In Woodford Square gazing up past the poui's sturdy trunk, dainty branches and bright petals against the azure sky I nearly bump into passers-by. Now I have learned that its flowering leaves hold promise of the rains to come.
I have missed the rain. "Do you miss England?" people ask.
The other day I felt my heart ache for London. I couldn't identify why. I don't miss it right now but longing for London streets will come again in the course of time.
Unlike the timeless beauty of Thomas Hardy's English countryside, London is concrete. A city of immense beauty and intense ugliness wrapped into one.
Even in ugly cityscapes one can find allure. Like the high-rise council estates spanning the horizon on the Westway flyover from Marylebone in central London to Shepherds Bush in the west. Like the disused wharfs and derelict factories along the Thames at Wapping. Like the iconic gas holders, earmarked for demolition.
But tacky shop fronts mar once grand thoroughfares making every high street in England look the same–Starbucks, McDonald's, Boots the chemist, Pret-a-Manger sandwich shops, Primark clothes stores and variation on the Poundland dollar-store theme.
Above street-level one sees the facades of Edwardian buildings, banks and theatres and wonders why they weren't preserved, why the modernisers of the 1960s and 70s thought it apt to ruin the view.
Currently, members of T&T's Citizens for Conservation group are fighting to protect the scenic views on the roads and hills surrounding Port-of-Spain from being obscured by giant advertising billboards. Not many people are taking note. They should, if they don't want this historic city to look like a typical London high road within the next decade.
How can I miss London when I'm surrounded by splendour and feel this urge to visit every inch of T&T, the Caribbean islands to the north and mainland to the south?

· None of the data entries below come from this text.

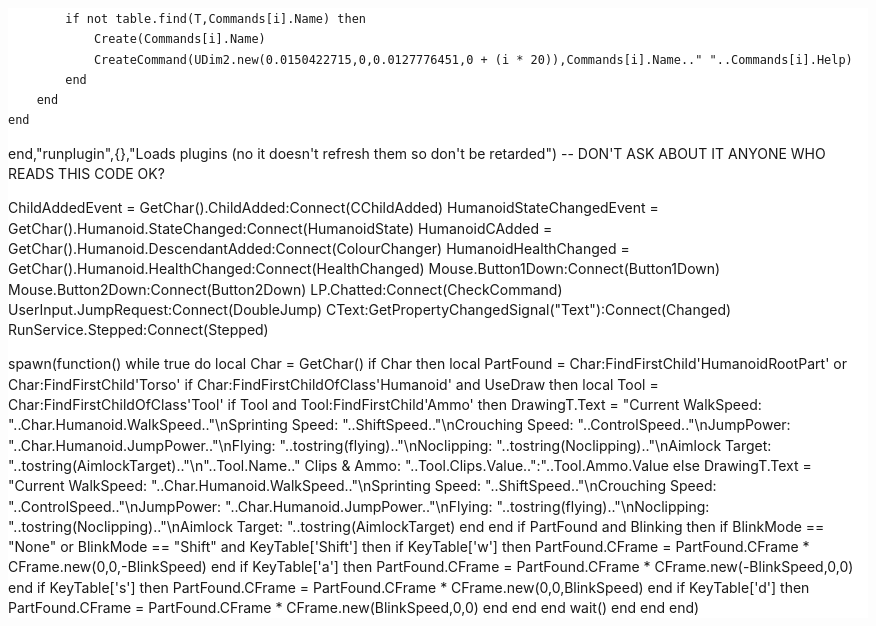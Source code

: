 			if not table.find(T,Commands[i].Name) then 
				Create(Commands[i].Name)
				CreateCommand(UDim2.new(0.0150422715,0,0.0127776451,0 + (i * 20)),Commands[i].Name.." "..Commands[i].Help)
			end 
		end 
	end 
end,"runplugin",{},"Loads plugins (no it doesn't refresh them so don't be retarded") 
-- DON'T ASK ABOUT IT ANYONE WHO READS THIS CODE OK?

ChildAddedEvent = GetChar().ChildAdded:Connect(CChildAdded)
HumanoidStateChangedEvent = GetChar().Humanoid.StateChanged:Connect(HumanoidState)
HumanoidCAdded = GetChar().Humanoid.DescendantAdded:Connect(ColourChanger)
HumanoidHealthChanged = GetChar().Humanoid.HealthChanged:Connect(HealthChanged)
Mouse.Button1Down:Connect(Button1Down)
Mouse.Button2Down:Connect(Button2Down)
LP.Chatted:Connect(CheckCommand)
UserInput.JumpRequest:Connect(DoubleJump)
CText:GetPropertyChangedSignal("Text"):Connect(Changed)
RunService.Stepped:Connect(Stepped)

spawn(function()
	while true do
	local Char = GetChar()
	if Char then 
		local PartFound = Char:FindFirstChild'HumanoidRootPart' or Char:FindFirstChild'Torso'
			if Char:FindFirstChildOfClass'Humanoid' and UseDraw then
				local Tool = Char:FindFirstChildOfClass'Tool'
				if Tool and Tool:FindFirstChild'Ammo' then 
					DrawingT.Text = "Current WalkSpeed: "..Char.Humanoid.WalkSpeed.."\nSprinting Speed: "..ShiftSpeed.."\nCrouching Speed: "..ControlSpeed.."\nJumpPower: "..Char.Humanoid.JumpPower.."\nFlying: "..tostring(flying).."\nNoclipping: "..tostring(Noclipping).."\nAimlock Target: "..tostring(AimlockTarget).."\n"..Tool.Name.." Clips & Ammo: "..Tool.Clips.Value..":"..Tool.Ammo.Value
				else 
					DrawingT.Text = "Current WalkSpeed: "..Char.Humanoid.WalkSpeed.."\nSprinting Speed: "..ShiftSpeed.."\nCrouching Speed: "..ControlSpeed.."\nJumpPower: "..Char.Humanoid.JumpPower.."\nFlying: "..tostring(flying).."\nNoclipping: "..tostring(Noclipping).."\nAimlock Target: "..tostring(AimlockTarget) 
				end
			end
			if PartFound and Blinking then 
				if BlinkMode == "None" or BlinkMode == "Shift" and KeyTable['Shift'] then
					if KeyTable['w'] then 
						PartFound.CFrame = PartFound.CFrame * CFrame.new(0,0,-BlinkSpeed)
					end 
					if KeyTable['a'] then 
						PartFound.CFrame = PartFound.CFrame * CFrame.new(-BlinkSpeed,0,0)
					end
					if KeyTable['s'] then 
						PartFound.CFrame = PartFound.CFrame * CFrame.new(0,0,BlinkSpeed)
					end
					if KeyTable['d'] then 
						PartFound.CFrame = PartFound.CFrame * CFrame.new(BlinkSpeed,0,0)
					end
				end 
			end
			wait()
		end
	end 
end)
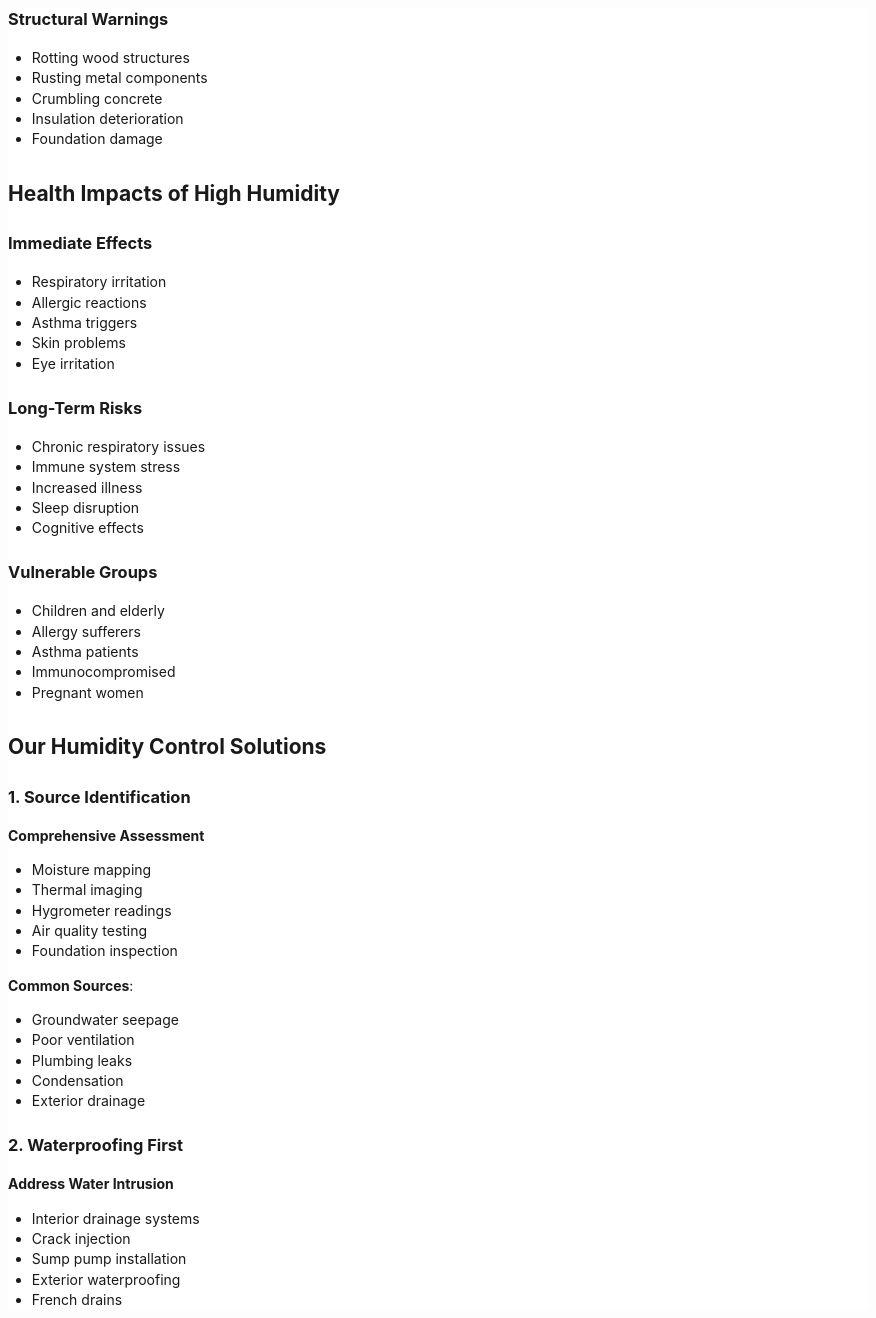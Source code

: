 ### Structural Warnings
- Rotting wood structures
- Rusting metal components
- Crumbling concrete
- Insulation deterioration
- Foundation damage

## Health Impacts of High Humidity

### Immediate Effects
- Respiratory irritation
- Allergic reactions
- Asthma triggers
- Skin problems
- Eye irritation

### Long-Term Risks
- Chronic respiratory issues
- Immune system stress
- Increased illness
- Sleep disruption
- Cognitive effects

### Vulnerable Groups
- Children and elderly
- Allergy sufferers
- Asthma patients
- Immunocompromised
- Pregnant women

## Our Humidity Control Solutions

### 1. Source Identification
**Comprehensive Assessment**
- Moisture mapping
- Thermal imaging
- Hygrometer readings
- Air quality testing
- Foundation inspection

**Common Sources**:
- Groundwater seepage
- Poor ventilation
- Plumbing leaks
- Condensation
- Exterior drainage

### 2. Waterproofing First
**Address Water Intrusion**
- Interior drainage systems
- Crack injection
- Sump pump installation
- Exterior waterproofing
- French drains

"You go to Tobago more than most Trinis," Ilve been told. Well, yes. I have an inbuilt wanderlust.
I thought I would be able to travel in the region–to Grenada, Guyana, Jamaica, St Lucia–but the price of air passage is prohibitively expensive. So I console myself once a month with the not-too-shabby Tobago, an island that increasingly resembles paradise every time I go back.
Perhaps it is the expense of travel that means travel writing in our regional newspapers is hard to find. Travel for leisure is a luxury few can afford.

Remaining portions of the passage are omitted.